In a statement published on its website Sunday, South Australian police warned members of the public to check punnets of Mal's Black Label strawberries following a report of a needle found inside the fruit.
"A member of the public reported purchasing a punnet of Mal's Black Label strawberries yesterday afternoon (Saturday 15 September) from Klose's Foodland Supermarket at Littlehampton," the statement said. "When the fruit was consumed this morning, a needle was found inside one of the strawberries."
Hunt said the investigation by the food standards agency would provide reassurance. "This a vicious crime, it's designed to injure, and possibly worse, members of the population at large," he said in remarks quoted by ABC.
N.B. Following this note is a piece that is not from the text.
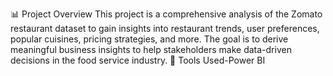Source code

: 📊 Project Overview
This project is a comprehensive analysis of the Zomato restaurant dataset to gain insights into restaurant trends, user preferences, popular cuisines, pricing strategies, and more. The goal is to derive meaningful business insights to help stakeholders make data-driven decisions in the food service industry.
🧰 Tools Used-Power BI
The government of Queensland has offered a reward of 100,000 Australian dollars (about $71,510) for information leading to the arrest and conviction of anyone responsible for the contamination.
"Whoever is behind this is not just putting families at risk across Queensland and the rest of Australia -- they are putting an entire industry at risk," Queensland Premier Annastacia Palaszczuk said in a statement.
"I would urge anyone with information that may be relevant to this incident in any way to contact police as soon as possible," she said.
A spokesman for the Australian retail conglomerate Woolworths Group said its New Zealand supermaket chain Countdown would not place new orders with Australian growers. "We will transition to locally grown strawberries in a few days as the local season starts," he said.
The Queensland Health Department advised consumers to cut up strawberries before eating them. Queensland Police have also launched an investigation.
The health department said strawberries under three brands had been recalled: Berry Obsession, Berry Licious and Donnybrook Berries.
New South Wales police said the Love Berry, Delightful Strawberries and Oasis brands may also have been contaminated.